Analyse linéaire illusions perdues, Honoré de Balzac
Analyse sectorielle : Analyse linéaire illusions perdues, Honoré de Balzac. Rechercher de 53 000+ Dissertation Gratuites et MémoiresPar Repila • 2 Mai 2021 • Analyse sectorielle • 2 544 Mots (11 Pages) • 3 845 Vues
D’abord, cet extrait des Illusions perdues constitue l’une des œuvres d’Honoré de
Balzac rassemblées par la suite sous le titre de Comédie humaine. L’auteur est l’un
des grands représentants de l’ascension sociale du roman, qui va de pair avec l’essor
de la presse et celle de la bourgeoisie. Honoré de Balzac y dépeint la société dans
une démarche qu’il souhaite scientifique, faisant de lui le représentant-phare des
réalistes. Par la suite, c’est son modèle qui sera contesté par les auteurs du 20e siècle,
du Surréalisme au Nouveau Roman. C’est Honoré de Balzac qui initie ainsi le roman
d’apprentissage dont le héros le plus typique est Rastignac dans Le Père Goriot. Le
jeune Lucien de Rubempré en constitue un autre exemple, et évolue au sein du même
univers parisien que Rastignac. L’extrait se situe au début de la deuxième partie du
roman, intitulée « Un grand homme de Province à Paris », c’est-à-dire entre le moment
où Lucien quitte Angoulême en tant que poète reconnu, mais qui sait que la véritable
gloire doit s’acquérir auprès de l’élite parisienne. Il quittait donc ses proches en partant
avec sa maîtresse, Louise de Bargeton, laquelle l’avait préféré à un prétendant plus
noble, le baron de Châtelet, que l’on retrouvera aussi à Paris. Cet extrait constitue
donc un moment de transition entre la reconnaissance provinciale et le vertige que
représentera pour lui la vie dans la capitale, dans des conditions financières difficiles
et la séparation avec Louise de Bargeton, honteuse devant la bonne société de son
protégé. C’est pourquoi nous pouvons nous demander : En quoi cette première entrée
dans la vie parisienne est-elle un prémice de la déchéance sociale de Lucien ? Pour
répondre, nous commencerons par aborder l’attitude du jeune provincial intimidé par
la grande capitale (de la ligne 1 à 7), puis nous étudierons la généralisation de la
déchéance comme passage obligé pour le nouveau-venu (de la ligne 7 à la ligne 14)

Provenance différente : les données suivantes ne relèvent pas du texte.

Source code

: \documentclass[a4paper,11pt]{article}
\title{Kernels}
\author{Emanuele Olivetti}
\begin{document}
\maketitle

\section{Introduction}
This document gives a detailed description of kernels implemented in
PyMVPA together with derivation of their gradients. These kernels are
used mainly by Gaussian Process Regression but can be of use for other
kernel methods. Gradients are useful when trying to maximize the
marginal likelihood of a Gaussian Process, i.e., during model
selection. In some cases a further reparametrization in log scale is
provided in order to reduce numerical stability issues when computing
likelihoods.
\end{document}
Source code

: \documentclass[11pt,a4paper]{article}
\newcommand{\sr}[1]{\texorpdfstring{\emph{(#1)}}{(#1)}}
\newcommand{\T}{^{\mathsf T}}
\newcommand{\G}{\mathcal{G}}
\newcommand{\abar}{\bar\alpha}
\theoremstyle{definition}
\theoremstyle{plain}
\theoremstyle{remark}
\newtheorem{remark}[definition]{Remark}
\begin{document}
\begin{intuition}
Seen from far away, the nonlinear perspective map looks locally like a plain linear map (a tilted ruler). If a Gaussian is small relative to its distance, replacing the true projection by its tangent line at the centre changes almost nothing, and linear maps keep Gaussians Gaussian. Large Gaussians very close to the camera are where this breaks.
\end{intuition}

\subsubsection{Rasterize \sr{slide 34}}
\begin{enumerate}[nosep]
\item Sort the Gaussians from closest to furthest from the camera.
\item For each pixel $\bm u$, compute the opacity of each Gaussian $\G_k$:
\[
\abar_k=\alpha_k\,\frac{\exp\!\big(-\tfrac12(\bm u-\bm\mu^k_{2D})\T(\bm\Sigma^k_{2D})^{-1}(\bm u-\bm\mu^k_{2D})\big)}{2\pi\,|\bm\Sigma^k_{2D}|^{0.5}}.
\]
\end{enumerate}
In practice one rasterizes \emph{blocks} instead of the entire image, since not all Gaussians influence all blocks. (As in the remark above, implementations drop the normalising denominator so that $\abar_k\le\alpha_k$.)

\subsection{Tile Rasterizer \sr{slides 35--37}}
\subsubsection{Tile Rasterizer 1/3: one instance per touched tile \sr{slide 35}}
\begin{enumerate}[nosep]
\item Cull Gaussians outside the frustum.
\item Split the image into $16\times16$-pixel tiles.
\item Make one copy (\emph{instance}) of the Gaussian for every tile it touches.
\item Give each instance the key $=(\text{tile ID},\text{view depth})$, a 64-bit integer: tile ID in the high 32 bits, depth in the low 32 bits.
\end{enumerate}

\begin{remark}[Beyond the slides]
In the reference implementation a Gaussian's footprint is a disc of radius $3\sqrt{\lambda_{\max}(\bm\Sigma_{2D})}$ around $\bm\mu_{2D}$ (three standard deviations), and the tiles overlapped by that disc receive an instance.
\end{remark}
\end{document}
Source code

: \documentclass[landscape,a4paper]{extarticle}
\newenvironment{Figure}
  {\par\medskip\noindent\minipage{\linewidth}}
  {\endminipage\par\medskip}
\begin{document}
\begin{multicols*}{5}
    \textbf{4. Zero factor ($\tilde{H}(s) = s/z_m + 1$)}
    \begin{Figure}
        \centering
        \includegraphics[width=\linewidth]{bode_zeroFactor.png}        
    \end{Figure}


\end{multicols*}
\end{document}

pour aboutir à une position sociale trop modeste qui induit implicitement la fin de la
relation amoureuse. (de la ligne 14 à la ligne 20)
De prime abord, le narrateur insiste avec le champ lexical de la nouveauté sur
l’importance de cette première fois dans la vie de tout provincial que représenterait la
découverte de Paris, « première promenade vagabonde » (L1), « nouveaux venus ».
Cette entrée en matière permet de déjà généraliser ce statut de Lucien comme
« nouveau » visiteur de la capitale : « Pendant sa première promenade à travers les
Boulevards et la rue de la Paix, Lucien, comme tous les nouveaux venus, s’occupa
beaucoup plus des choses que des personnes. » Les compléments circonstanciels de
lieu « à travers les Boulevards et la rue de la Paix » prennent une valeur de référence
absolue, c’est-à-dire que le narrateur les nomme comme des lieux parisiens célèbres
forcément reconnus par le lecteur. De plus, cette précision peut déjà induire à quel
point Lucien est impressionné, mais comme le serait n’importe quel autre provincial,
comme l’atteste la comparaison, « comme tous les nouveaux venus », et rappelle qu’il
s’agit de la première étape du parcours initiatique de Lucien vers la gloire littéraire.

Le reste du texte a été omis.